Check if the input string consisting of braces is well-formed

Question

I have spent the last two hours trying to debug my code that is supposed to check if the input consists of well-formed brackets. What I mean by well formed is that ()()[] or ([()]) are acceptable but ((((() is not.

I'm not allowed to use any header file apart from <stdio.h>

#include <stdio.h>

void cross(char str[], int i, int j) {
    str[i] = 'X';
    str[j] = 'X';
}

int iscrossed(char str[]) { 
    int i = 0;
    while (str[i] != '\0') {
        if (str[i] != 'X')
            return 0;
        i++;
    }
    return 1;
}

int check(char str[]) {
    int i = 1, j;
    while (str[i] != '\0') {
        if (str[i] == ')') {
            for (j = i - 1; j >= 0; j--) {
                if (str[j] == '(') {
                    cross(str, str[i], str[j]);
                }
                break;
            }
        } else
        if (str[i] == ']') {
            for (j = i - 1; j >= 0; j--) {
                if (str[j] == '[') {
                    cross(str, str[i], str[j]);
                }
                break;
            }
        }
        i++;
    }
    if (iscrossed(str) == 1)
        return 1;
    else
        return 0;
}

int main() {
    char str[20];
    scanf("%s", str);
    printf("%d\n", check(str));
}

For certain inputs the program prints a zero followed by a segmentation fault and for the others it just prints a zero. Please keep in mind that I'm a beginner programmer so please don't include too much heavy stuff in your hints. I'd be grateful for any help on this.

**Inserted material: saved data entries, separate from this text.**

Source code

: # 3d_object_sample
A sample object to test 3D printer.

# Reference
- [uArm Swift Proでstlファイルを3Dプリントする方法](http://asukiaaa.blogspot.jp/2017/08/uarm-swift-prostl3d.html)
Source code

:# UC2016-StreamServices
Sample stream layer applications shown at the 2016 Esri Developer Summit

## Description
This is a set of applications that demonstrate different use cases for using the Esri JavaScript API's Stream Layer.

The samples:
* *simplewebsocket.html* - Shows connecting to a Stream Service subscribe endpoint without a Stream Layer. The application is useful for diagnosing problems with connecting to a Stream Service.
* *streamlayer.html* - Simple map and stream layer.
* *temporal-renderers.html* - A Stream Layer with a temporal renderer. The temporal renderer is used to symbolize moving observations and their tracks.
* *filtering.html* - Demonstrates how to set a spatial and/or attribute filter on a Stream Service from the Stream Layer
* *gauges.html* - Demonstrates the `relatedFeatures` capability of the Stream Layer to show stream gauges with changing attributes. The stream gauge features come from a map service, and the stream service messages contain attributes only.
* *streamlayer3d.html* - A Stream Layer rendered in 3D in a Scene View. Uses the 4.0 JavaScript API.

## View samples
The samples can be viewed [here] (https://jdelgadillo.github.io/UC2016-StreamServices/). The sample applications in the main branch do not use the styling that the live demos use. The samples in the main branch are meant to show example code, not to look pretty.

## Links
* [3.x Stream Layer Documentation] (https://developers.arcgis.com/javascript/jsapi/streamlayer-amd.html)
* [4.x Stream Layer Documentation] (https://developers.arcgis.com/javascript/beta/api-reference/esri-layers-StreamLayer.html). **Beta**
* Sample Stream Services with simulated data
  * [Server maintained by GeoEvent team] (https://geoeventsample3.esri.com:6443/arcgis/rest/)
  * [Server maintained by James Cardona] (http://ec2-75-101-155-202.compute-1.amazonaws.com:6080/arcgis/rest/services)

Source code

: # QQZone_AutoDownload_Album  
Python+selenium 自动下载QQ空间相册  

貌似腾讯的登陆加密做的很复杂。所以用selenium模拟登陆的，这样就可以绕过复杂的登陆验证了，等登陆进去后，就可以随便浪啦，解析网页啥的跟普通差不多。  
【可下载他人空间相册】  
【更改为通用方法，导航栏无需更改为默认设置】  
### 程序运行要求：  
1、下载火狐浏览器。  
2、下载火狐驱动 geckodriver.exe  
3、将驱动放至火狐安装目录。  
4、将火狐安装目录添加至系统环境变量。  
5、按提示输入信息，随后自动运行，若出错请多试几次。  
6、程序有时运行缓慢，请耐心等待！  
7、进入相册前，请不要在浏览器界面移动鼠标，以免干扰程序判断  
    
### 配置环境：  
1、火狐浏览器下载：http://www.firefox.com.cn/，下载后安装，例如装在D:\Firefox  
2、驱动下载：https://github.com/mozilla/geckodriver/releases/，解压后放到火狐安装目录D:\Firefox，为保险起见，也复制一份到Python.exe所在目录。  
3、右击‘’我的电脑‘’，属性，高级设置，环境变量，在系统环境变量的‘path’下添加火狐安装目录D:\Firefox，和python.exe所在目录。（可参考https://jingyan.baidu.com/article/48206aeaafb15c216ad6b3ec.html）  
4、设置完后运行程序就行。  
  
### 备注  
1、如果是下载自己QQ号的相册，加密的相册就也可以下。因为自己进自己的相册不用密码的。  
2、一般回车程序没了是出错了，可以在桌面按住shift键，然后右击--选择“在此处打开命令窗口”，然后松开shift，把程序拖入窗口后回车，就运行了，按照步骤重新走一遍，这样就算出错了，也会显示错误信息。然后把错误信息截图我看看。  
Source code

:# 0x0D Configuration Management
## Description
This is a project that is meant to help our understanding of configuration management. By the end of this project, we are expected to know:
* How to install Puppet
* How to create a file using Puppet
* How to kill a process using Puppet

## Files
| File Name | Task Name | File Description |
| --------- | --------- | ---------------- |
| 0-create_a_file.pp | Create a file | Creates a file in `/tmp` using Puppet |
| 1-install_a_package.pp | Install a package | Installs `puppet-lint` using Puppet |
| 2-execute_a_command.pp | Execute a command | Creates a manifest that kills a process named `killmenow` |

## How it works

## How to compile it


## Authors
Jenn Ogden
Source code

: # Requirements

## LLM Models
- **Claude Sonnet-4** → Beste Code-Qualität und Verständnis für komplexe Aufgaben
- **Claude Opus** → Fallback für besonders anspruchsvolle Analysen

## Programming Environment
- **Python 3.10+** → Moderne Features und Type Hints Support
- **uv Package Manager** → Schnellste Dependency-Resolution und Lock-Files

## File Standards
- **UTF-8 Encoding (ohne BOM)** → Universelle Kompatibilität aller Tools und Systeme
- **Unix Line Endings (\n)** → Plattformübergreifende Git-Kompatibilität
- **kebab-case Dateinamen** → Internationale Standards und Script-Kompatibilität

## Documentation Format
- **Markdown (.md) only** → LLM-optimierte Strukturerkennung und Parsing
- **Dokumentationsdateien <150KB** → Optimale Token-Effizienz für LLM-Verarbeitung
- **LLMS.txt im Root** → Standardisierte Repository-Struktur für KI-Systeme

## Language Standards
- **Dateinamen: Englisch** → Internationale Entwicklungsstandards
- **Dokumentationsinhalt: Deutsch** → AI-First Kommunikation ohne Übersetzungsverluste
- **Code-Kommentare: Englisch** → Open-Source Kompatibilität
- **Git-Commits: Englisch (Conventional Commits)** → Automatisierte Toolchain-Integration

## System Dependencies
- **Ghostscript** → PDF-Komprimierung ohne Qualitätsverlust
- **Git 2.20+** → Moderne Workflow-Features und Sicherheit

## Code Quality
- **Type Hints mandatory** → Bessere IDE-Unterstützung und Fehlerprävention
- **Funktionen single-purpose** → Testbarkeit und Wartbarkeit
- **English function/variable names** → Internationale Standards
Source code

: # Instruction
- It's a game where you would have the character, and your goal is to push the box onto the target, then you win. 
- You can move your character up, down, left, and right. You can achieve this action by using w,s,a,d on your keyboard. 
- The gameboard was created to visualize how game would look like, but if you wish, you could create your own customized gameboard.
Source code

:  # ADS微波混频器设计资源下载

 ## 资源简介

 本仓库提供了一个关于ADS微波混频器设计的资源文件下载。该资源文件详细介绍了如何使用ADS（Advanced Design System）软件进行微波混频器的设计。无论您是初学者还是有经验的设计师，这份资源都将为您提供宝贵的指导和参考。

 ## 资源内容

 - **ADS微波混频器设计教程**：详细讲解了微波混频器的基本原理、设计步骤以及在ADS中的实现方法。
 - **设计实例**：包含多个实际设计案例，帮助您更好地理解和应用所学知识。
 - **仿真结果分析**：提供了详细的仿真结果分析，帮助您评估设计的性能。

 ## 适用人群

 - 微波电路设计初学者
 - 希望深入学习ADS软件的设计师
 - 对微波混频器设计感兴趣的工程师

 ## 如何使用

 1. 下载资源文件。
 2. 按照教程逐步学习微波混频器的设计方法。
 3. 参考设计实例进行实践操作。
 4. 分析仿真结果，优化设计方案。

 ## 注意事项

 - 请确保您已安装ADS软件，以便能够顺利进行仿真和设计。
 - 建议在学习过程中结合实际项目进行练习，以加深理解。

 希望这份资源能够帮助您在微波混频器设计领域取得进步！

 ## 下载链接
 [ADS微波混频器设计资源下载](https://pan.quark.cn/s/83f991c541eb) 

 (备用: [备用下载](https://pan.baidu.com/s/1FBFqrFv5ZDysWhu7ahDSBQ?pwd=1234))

Edit: It would be wonderful if your answer tells me the errors in my code, because that was my question in the first place.

Answer 1

There are multiple problems in your code:

• you call cross(str, str[i], str[j]); instead of cross(str, i, j); when you find matches for parentheses and brackets.
• the break statement should be moved inside the if block.
• your method does not allow detection of nesting errors
• your method would have undefined behavior if str is an empty string (which you cannot input via scanf())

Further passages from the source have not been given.